When Play Dates Go Wrong
Chatting with some other Moms the other day, I came to the realization that play dates aren't just social occasions for children. Parental chemistry and parenting styles have to be considered when arranging them. What do you do when those things don't mesh?
A good friend recently asked for advice involving a play date incident. Her six-year-old daughter enjoyed playing with another little girl we'll call Bess. Well, for the most part she did. Bess insists on choosing all the games and activities, playing them by her rules, and constantly criticizes and corrects the way other children play. Pretty basically, Bess is bossy. My friend tried advising her daughter to speak up for herself and inform Bess how it made her feel when she didn't get to choose activities or Bess spoke to her harshly. This didn't work. Finally, my friend explained what was happening to the mother who said, "Well, that's just the way Bess is. She's headstrong and she likes things a certain way, and I'm not going to change her."
At what point does Bess learn that "the way she is" may alienate other children? Probably when the play dates stop - as they did for several weeks. But my friend never explained to the other mother why. Invitations to play were simply met with, "We have other plans." Further conversation with the other Mom wasn't an option because, as my friend explained, it wasn't worth it. They had to see each other in the supermarket and at school meetings. She didn't want things to be awkward.

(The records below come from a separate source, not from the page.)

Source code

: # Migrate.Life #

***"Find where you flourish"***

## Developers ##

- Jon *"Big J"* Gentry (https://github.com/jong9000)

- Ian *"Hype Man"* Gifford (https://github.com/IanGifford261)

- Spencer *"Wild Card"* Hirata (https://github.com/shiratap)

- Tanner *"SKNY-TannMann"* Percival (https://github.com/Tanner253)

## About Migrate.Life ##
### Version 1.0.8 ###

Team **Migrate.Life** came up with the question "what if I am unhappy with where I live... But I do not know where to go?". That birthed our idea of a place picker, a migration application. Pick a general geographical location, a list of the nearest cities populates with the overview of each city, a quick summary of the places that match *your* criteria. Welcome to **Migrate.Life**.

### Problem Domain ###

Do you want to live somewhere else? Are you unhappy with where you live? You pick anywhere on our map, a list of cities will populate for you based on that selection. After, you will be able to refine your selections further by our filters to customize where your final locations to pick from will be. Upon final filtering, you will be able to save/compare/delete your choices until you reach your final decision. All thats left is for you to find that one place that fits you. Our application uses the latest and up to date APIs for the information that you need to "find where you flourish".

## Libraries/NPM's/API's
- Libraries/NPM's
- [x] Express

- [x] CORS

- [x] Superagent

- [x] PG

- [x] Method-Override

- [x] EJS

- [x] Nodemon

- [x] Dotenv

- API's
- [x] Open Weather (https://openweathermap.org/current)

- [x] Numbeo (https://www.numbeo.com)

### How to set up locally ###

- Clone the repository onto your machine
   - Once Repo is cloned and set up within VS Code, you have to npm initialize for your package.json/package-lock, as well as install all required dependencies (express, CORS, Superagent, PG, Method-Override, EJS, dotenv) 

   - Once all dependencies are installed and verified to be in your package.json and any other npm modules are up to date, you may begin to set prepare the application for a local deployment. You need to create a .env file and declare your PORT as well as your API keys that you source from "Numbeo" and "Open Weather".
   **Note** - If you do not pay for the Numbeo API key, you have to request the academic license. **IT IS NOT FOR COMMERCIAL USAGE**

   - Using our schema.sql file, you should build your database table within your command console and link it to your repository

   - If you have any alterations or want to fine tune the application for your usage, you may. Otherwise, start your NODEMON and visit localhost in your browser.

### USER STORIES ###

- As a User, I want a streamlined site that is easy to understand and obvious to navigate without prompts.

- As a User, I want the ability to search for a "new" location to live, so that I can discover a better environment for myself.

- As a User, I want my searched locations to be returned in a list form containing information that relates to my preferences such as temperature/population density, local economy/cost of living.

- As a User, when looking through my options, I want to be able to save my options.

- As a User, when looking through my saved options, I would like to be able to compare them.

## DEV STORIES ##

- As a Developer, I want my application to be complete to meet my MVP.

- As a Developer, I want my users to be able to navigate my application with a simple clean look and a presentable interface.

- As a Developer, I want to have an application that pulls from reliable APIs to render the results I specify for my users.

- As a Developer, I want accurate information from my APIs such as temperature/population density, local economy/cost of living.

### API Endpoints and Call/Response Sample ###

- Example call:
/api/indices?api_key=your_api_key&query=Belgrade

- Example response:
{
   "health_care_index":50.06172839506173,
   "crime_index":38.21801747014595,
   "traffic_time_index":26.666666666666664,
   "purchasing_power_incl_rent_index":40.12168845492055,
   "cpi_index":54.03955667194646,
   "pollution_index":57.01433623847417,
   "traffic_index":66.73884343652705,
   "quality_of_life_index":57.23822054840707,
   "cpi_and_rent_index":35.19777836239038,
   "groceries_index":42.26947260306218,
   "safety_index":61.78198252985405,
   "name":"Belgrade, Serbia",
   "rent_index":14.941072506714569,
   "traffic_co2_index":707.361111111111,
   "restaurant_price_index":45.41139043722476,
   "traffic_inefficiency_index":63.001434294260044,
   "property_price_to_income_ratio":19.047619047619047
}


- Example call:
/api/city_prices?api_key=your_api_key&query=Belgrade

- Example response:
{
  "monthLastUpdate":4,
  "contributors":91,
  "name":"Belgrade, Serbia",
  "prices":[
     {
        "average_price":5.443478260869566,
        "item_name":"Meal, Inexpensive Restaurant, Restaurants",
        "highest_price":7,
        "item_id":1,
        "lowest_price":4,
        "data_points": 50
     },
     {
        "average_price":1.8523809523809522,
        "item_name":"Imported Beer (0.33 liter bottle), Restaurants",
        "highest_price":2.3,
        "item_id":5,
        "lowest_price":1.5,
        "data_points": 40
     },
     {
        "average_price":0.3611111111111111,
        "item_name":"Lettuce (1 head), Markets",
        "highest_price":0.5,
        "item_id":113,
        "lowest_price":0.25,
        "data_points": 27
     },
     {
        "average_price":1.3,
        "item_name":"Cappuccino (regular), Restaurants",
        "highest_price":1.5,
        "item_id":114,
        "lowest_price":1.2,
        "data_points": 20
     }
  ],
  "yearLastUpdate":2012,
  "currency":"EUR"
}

But awkward they are because Bess has never been given any course correction, the mother is still trying to schedule play dates, and pretty soon the excuses will have to stop. So, what should she do? Is she asking the other mother to "change who her daughter is" by asking that Bess play more fairly? Do we put too much stock into our own social involvement with play dates when the focus should be on how the children are getting along?
I think, in this situation, it's a mixture of both. This isn't a case where two children are getting along fabulously while the parents have a personality clash. Clearly, one child isn't enjoying the play dates and feels bossed around. My advice was that my friend shouldn't worry that her honesty would be rocking the boat. In fact, it seems that her being straightforward could very well put the play dates on calmer waters.
What do you think? Have you found yourself avoiding play dates because of a personality conflict with another Mom's parenting style?